2013-08-29

 



A carriage which has not carried passengers for over 50 years has arrived at the North Yorkshire Moors Railway. The teak bodied and panelled carriage, No. 3669, was built in 1930 by the Birmingham Railway Carriage & Wagon Company to a design of Sir Nigel Gresley, arguably Britain’s foremost locomotive and carriage designer.

The carriage, with four compartments, side corridor and guard’s van area ran throughout the 1930s, the Second World War and the austere 1950s until it was withdrawn from passenger-carrying service in the swinging 60s.

However, instead of being scrapped, it was earmarked to be part of a breakdown train and became a Riding Van at its new home depot at Healey Mills, near Wakefield. Gutted of seats and compartments and given a departmental number DE 320984, it was now part of the Chief Mechanical & Electrical Engineer’s departmental fleet and thereafter used in the breakdown train to attend derailments.

The years rolled by until July 1st, 1980 when it was finally withdrawn from service and put up for sale. It escaped being scrapped once more and initially went to Embsay on the Yorkshire Dales Railway. Little work was done, however, and in April 2002 it passed into the ownership of LNERCA committee member, Marcus Woodcock and moved to a farmer’s premises off the beaten track near Driffield. Here, Marcus and his two fellow coach preservationists, Roy Lingham and Stuart Hiscock, painstakingly rebuilt the carriage, replacing the missing fittings and restoring the vintage carriage back to its original varnished teak condition. In the last year, Nick Stringer has contributed considerably, allowing rapid progress to be made.

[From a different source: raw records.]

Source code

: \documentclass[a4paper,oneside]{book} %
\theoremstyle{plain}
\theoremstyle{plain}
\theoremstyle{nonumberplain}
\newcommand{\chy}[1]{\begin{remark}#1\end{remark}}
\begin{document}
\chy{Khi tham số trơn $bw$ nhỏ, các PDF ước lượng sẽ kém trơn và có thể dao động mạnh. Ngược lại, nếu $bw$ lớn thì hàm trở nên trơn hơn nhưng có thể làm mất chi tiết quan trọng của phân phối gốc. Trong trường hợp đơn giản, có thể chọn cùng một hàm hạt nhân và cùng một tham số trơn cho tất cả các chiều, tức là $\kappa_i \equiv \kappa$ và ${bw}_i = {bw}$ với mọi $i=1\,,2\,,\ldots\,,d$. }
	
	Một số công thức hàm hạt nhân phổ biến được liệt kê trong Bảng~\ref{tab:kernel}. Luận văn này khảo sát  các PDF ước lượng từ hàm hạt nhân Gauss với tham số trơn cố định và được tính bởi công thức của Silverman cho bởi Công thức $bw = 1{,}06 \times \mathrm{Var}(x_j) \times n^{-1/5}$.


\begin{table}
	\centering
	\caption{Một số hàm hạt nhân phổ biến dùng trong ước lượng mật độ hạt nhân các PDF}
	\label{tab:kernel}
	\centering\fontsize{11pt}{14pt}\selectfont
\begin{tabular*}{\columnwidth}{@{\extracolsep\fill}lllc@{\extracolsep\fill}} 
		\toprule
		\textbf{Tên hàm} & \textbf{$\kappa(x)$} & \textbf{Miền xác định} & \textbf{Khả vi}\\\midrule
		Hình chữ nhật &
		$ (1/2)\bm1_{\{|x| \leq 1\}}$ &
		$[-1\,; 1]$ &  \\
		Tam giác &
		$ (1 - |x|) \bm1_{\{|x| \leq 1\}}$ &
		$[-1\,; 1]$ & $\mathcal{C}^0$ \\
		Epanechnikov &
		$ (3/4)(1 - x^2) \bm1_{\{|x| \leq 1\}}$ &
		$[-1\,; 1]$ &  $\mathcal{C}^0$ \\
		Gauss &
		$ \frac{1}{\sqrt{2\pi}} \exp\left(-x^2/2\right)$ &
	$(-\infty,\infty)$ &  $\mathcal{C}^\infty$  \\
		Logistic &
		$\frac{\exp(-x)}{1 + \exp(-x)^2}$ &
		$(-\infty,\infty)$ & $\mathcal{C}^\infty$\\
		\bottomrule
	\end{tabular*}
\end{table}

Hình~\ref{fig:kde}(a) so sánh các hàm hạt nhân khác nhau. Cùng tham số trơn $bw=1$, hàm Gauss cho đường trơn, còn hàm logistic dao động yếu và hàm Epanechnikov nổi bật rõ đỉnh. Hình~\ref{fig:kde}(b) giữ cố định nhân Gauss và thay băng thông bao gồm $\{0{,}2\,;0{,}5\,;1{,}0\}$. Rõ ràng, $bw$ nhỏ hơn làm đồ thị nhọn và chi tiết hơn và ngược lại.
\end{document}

Being built in 1930, the carriage dates from the early period of the London & North Eastern Railway and, as such was extensively fitted with vertical match boarding in the corridor. Much of this was recovered from coach bodies sold to Aberdeenshire farmers who bought carriage bodies from BR’s Inverurie Works, north of Aberdeen, for use as animal feed stores and horse boxes. The LNERCA volunteers make regular sorties to Scotland in search of old carriage bodies from which spares are bought from their owners.

The carriage, now resplendent with 12 coats of varnish, and restored to museum standard, is expected to enter service later this year. Murray Brown, NYMR Trust Chairman and Founder of the LNER Coach Association, remarks: “With this vintage carriage being the last of its type, we have been looking forward to seeing it fully restored, and taking its place in the NYMR’s Teak Carriage set which is popular with the public and is often hauled by the railway’s flagship locomotive Sir Nigel Gresley. The public love carriages with old-fashioned compartments and this one complete with water-colour paintings of scenes around Yorkshire will certainly not disappoint. Even the seating material, moquette, has been researched and especially woven to the identical pattern from when the carriage was built 83 years ago.”

The L.N.E.R. Coach Association www.lnerca.org was formed in 1980 as an informal group with the aim of preserving and restoring L.N.E.R. coaches to form a teak liveried train for use on the North Yorkshire Moors Railway, Britain’s most popular heritage railway.